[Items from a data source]

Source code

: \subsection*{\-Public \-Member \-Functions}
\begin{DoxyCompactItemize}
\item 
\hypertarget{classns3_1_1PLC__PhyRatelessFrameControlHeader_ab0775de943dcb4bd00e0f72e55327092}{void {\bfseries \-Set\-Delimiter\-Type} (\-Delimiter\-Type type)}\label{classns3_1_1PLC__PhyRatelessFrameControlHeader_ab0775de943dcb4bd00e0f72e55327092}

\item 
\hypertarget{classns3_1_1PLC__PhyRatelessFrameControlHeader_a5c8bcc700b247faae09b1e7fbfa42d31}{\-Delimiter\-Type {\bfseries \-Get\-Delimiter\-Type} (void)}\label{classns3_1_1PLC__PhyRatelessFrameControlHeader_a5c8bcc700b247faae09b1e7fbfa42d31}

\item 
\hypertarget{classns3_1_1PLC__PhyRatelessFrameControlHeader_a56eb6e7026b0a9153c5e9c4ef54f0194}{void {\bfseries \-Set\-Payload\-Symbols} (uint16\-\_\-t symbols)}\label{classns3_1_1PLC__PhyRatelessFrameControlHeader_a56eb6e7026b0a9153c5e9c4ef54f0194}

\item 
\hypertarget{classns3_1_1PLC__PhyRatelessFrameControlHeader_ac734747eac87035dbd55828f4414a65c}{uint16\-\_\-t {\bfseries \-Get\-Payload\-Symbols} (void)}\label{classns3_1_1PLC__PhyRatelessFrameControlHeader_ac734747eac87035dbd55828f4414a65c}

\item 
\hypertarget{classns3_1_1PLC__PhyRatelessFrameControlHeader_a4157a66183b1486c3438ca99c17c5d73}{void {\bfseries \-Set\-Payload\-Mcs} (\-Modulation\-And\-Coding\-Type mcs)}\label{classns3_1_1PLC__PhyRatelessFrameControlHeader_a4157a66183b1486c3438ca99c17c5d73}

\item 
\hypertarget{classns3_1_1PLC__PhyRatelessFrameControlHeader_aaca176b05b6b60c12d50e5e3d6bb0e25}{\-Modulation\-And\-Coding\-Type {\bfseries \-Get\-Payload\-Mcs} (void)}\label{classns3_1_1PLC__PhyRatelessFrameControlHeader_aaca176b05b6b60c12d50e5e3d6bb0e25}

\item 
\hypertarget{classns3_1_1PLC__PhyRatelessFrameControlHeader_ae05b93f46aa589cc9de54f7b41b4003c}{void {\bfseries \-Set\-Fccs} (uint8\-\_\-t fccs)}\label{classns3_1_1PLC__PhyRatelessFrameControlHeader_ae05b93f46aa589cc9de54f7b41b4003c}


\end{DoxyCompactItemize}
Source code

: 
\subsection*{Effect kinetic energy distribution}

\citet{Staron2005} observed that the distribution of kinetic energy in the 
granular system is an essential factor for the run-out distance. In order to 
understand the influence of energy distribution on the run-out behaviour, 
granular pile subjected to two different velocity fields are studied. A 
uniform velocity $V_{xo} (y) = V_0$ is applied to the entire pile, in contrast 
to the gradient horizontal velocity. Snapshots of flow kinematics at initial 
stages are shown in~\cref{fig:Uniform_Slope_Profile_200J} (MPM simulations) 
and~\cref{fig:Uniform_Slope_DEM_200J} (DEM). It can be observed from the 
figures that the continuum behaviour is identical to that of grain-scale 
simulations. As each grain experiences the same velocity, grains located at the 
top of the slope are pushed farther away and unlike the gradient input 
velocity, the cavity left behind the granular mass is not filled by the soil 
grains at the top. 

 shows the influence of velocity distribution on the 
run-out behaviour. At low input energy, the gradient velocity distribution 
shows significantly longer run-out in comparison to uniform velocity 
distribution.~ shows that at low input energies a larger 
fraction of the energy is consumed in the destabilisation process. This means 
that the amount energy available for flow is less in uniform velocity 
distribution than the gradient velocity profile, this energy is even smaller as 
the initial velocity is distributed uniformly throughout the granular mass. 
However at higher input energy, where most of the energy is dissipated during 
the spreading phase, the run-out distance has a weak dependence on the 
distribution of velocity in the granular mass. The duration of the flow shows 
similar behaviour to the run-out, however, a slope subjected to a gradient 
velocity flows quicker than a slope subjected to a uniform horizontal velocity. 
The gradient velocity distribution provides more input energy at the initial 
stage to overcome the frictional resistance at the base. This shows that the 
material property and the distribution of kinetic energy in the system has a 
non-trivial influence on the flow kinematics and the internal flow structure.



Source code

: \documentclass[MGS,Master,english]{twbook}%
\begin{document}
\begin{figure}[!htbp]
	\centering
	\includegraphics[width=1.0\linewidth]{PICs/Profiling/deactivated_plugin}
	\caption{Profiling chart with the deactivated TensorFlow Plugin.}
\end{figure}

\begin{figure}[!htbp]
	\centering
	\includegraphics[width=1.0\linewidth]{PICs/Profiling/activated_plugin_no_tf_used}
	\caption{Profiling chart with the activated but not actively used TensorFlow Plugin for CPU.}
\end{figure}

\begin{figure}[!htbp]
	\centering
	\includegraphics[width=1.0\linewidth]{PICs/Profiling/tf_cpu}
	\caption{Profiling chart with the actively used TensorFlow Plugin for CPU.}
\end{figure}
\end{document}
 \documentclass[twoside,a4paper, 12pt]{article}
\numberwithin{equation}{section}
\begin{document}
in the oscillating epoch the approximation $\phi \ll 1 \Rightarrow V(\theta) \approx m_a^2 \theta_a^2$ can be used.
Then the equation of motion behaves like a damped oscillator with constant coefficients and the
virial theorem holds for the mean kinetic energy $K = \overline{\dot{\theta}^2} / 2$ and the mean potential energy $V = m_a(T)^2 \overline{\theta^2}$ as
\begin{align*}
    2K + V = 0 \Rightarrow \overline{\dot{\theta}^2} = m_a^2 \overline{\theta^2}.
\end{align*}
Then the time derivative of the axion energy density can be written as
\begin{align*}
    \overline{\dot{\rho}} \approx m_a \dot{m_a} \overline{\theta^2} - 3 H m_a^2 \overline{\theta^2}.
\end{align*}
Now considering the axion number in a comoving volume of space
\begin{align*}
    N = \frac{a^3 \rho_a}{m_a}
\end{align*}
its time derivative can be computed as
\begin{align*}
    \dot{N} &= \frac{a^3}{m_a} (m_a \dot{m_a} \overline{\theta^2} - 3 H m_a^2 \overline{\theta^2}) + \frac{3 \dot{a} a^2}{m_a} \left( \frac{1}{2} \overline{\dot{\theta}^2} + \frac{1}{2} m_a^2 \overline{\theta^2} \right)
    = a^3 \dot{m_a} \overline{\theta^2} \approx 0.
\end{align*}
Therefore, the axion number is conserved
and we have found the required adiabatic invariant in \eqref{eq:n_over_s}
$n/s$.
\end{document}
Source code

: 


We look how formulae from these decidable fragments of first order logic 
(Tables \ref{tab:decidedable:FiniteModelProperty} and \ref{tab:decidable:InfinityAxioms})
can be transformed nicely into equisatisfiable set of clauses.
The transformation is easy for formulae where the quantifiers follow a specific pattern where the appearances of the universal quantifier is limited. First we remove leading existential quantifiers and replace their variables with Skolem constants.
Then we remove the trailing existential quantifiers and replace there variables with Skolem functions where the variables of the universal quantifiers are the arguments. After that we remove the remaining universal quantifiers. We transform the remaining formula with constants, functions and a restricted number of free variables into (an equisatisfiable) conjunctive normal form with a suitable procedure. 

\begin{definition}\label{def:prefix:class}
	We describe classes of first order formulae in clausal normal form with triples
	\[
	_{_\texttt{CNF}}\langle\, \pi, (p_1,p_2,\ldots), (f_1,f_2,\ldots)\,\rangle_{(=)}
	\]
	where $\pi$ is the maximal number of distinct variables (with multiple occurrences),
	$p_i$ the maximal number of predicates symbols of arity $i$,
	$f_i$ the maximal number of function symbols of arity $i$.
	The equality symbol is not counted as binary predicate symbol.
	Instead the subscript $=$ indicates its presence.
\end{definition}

▸ **PROMPT**: Retype every record above exactly as it stands.

▸ **ANSWER TO THE EXERCISE**:
Source code

: \subsection*{\-Public \-Member \-Functions}
\begin{DoxyCompactItemize}
\item 
\hypertarget{classns3_1_1PLC__PhyRatelessFrameControlHeader_ab0775de943dcb4bd00e0f72e55327092}{void {\bfseries \-Set\-Delimiter\-Type} (\-Delimiter\-Type type)}\label{classns3_1_1PLC__PhyRatelessFrameControlHeader_ab0775de943dcb4bd00e0f72e55327092}

\item 
\hypertarget{classns3_1_1PLC__PhyRatelessFrameControlHeader_a5c8bcc700b247faae09b1e7fbfa42d31}{\-Delimiter\-Type {\bfseries \-Get\-Delimiter\-Type} (void)}\label{classns3_1_1PLC__PhyRatelessFrameControlHeader_a5c8bcc700b247faae09b1e7fbfa42d31}

\item 
\hypertarget{classns3_1_1PLC__PhyRatelessFrameControlHeader_a56eb6e7026b0a9153c5e9c4ef54f0194}{void {\bfseries \-Set\-Payload\-Symbols} (uint16\-\_\-t symbols)}\label{classns3_1_1PLC__PhyRatelessFrameControlHeader_a56eb6e7026b0a9153c5e9c4ef54f0194}

\item 
\hypertarget{classns3_1_1PLC__PhyRatelessFrameControlHeader_ac734747eac87035dbd55828f4414a65c}{uint16\-\_\-t {\bfseries \-Get\-Payload\-Symbols} (void)}\label{classns3_1_1PLC__PhyRatelessFrameControlHeader_ac734747eac87035dbd55828f4414a65c}

\item 
\hypertarget{classns3_1_1PLC__PhyRatelessFrameControlHeader_a4157a66183b1486c3438ca99c17c5d73}{void {\bfseries \-Set\-Payload\-Mcs} (\-Modulation\-And\-Coding\-Type mcs)}\label{classns3_1_1PLC__PhyRatelessFrameControlHeader_a4157a66183b1486c3438ca99c17c5d73}

\item 
\hypertarget{classns3_1_1PLC__PhyRatelessFrameControlHeader_aaca176b05b6b60c12d50e5e3d6bb0e25}{\-Modulation\-And\-Coding\-Type {\bfseries \-Get\-Payload\-Mcs} (void)}\label{classns3_1_1PLC__PhyRatelessFrameControlHeader_aaca176b05b6b60c12d50e5e3d6bb0e25}

\item 
\hypertarget{classns3_1_1PLC__PhyRatelessFrameControlHeader_ae05b93f46aa589cc9de54f7b41b4003c}{void {\bfseries \-Set\-Fccs} (uint8\-\_\-t fccs)}\label{classns3_1_1PLC__PhyRatelessFrameControlHeader_ae05b93f46aa589cc9de54f7b41b4003c}


\end{DoxyCompactItemize}
Source code

: 
\subsection*{Effect kinetic energy distribution}

\citet{Staron2005} observed that the distribution of kinetic energy in the 
granular system is an essential factor for the run-out distance. In order to 
understand the influence of energy distribution on the run-out behaviour, 
granular pile subjected to two different velocity fields are studied. A 
uniform velocity $V_{xo} (y) = V_0$ is applied to the entire pile, in contrast 
to the gradient horizontal velocity. Snapshots of flow kinematics at initial 
stages are shown in~\cref{fig:Uniform_Slope_Profile_200J} (MPM simulations) 
and~\cref{fig:Uniform_Slope_DEM_200J} (DEM). It can be observed from the 
figures that the continuum behaviour is identical to that of grain-scale 
simulations. As each grain experiences the same velocity, grains located at the 
top of the slope are pushed farther away and unlike the gradient input 
velocity, the cavity left behind the granular mass is not filled by the soil 
grains at the top. 

 shows the influence of velocity distribution on the 
run-out behaviour. At low input energy, the gradient velocity distribution 
shows significantly longer run-out in comparison to uniform velocity 
distribution.~ shows that at low input energies a larger 
fraction of the energy is consumed in the destabilisation process. This means 
that the amount energy available for flow is less in uniform velocity 
distribution than the gradient velocity profile, this energy is even smaller as 
the initial velocity is distributed uniformly throughout the granular mass. 
However at higher input energy, where most of the energy is dissipated during 
the spreading phase, the run-out distance has a weak dependence on the 
distribution of velocity in the granular mass. The duration of the flow shows 
similar behaviour to the run-out, however, a slope subjected to a gradient 
velocity flows quicker than a slope subjected to a uniform horizontal velocity. 
The gradient velocity distribution provides more input energy at the initial 
stage to overcome the frictional resistance at the base. This shows that the 
material property and the distribution of kinetic energy in the system has a 
non-trivial influence on the flow kinematics and the internal flow structure.



Source code

: \documentclass[MGS,Master,english]{twbook}%
\begin{document}
\begin{figure}[!htbp]
	\centering
	\includegraphics[width=1.0\linewidth]{PICs/Profiling/deactivated_plugin}
	\caption{Profiling chart with the deactivated TensorFlow Plugin.}
\end{figure}

\begin{figure}[!htbp]
	\centering
	\includegraphics[width=1.0\linewidth]{PICs/Profiling/activated_plugin_no_tf_used}
	\caption{Profiling chart with the activated but not actively used TensorFlow Plugin for CPU.}
\end{figure}

\begin{figure}[!htbp]
	\centering
	\includegraphics[width=1.0\linewidth]{PICs/Profiling/tf_cpu}
	\caption{Profiling chart with the actively used TensorFlow Plugin for CPU.}
\end{figure}
\end{document}
 \documentclass[twoside,a4paper, 12pt]{article}
\numberwithin{equation}{section}
\begin{document}
in the oscillating epoch the approximation $\phi \ll 1 \Rightarrow V(\theta) \approx m_a^2 \theta_a^2$ can be used.
Then the equation of motion behaves like a damped oscillator with constant coefficients and the
virial theorem holds for the mean kinetic energy $K = \overline{\dot{\theta}^2} / 2$ and the mean potential energy $V = m_a(T)^2 \overline{\theta^2}$ as
\begin{align*}
    2K + V = 0 \Rightarrow \overline{\dot{\theta}^2} = m_a^2 \overline{\theta^2}.
\end{align*}
Then the time derivative of the axion energy density can be written as
\begin{align*}
    \overline{\dot{\rho}} \approx m_a \dot{m_a} \overline{\theta^2} - 3 H m_a^2 \overline{\theta^2}.
\end{align*}
Now considering the axion number in a comoving volume of space
\begin{align*}
    N = \frac{a^3 \rho_a}{m_a}
\end{align*}
its time derivative can be computed as
\begin{align*}
    \dot{N} &= \frac{a^3}{m_a} (m_a \dot{m_a} \overline{\theta^2} - 3 H m_a^2 \overline{\theta^2}) + \frac{3 \dot{a} a^2}{m_a} \left( \frac{1}{2} \overline{\dot{\theta}^2} + \frac{1}{2} m_a^2 \overline{\theta^2} \right)
    = a^3 \dot{m_a} \overline{\theta^2} \approx 0.
\end{align*}
Therefore, the axion number is conserved
and we have found the required adiabatic invariant in \eqref{eq:n_over_s}
$n/s$.
\end{document}
Source code

: 


We look how formulae from these decidable fragments of first order logic 
(Tables \ref{tab:decidedable:FiniteModelProperty} and \ref{tab:decidable:InfinityAxioms})
can be transformed nicely into equisatisfiable set of clauses.
The transformation is easy for formulae where the quantifiers follow a specific pattern where the appearances of the universal quantifier is limited. First we remove leading existential quantifiers and replace their variables with Skolem constants.
Then we remove the trailing existential quantifiers and replace there variables with Skolem functions where the variables of the universal quantifiers are the arguments. After that we remove the remaining universal quantifiers. We transform the remaining formula with constants, functions and a restricted number of free variables into (an equisatisfiable) conjunctive normal form with a suitable procedure. 

\begin{definition}\label{def:prefix:class}
	We describe classes of first order formulae in clausal normal form with triples
	\[
	_{_\texttt{CNF}}\langle\, \pi, (p_1,p_2,\ldots), (f_1,f_2,\ldots)\,\rangle_{(=)}
	\]
	where $\pi$ is the maximal number of distinct variables (with multiple occurrences),
	$p_i$ the maximal number of predicates symbols of arity $i$,
	$f_i$ the maximal number of function symbols of arity $i$.
	The equality symbol is not counted as binary predicate symbol.
	Instead the subscript $=$ indicates its presence.
\end{definition}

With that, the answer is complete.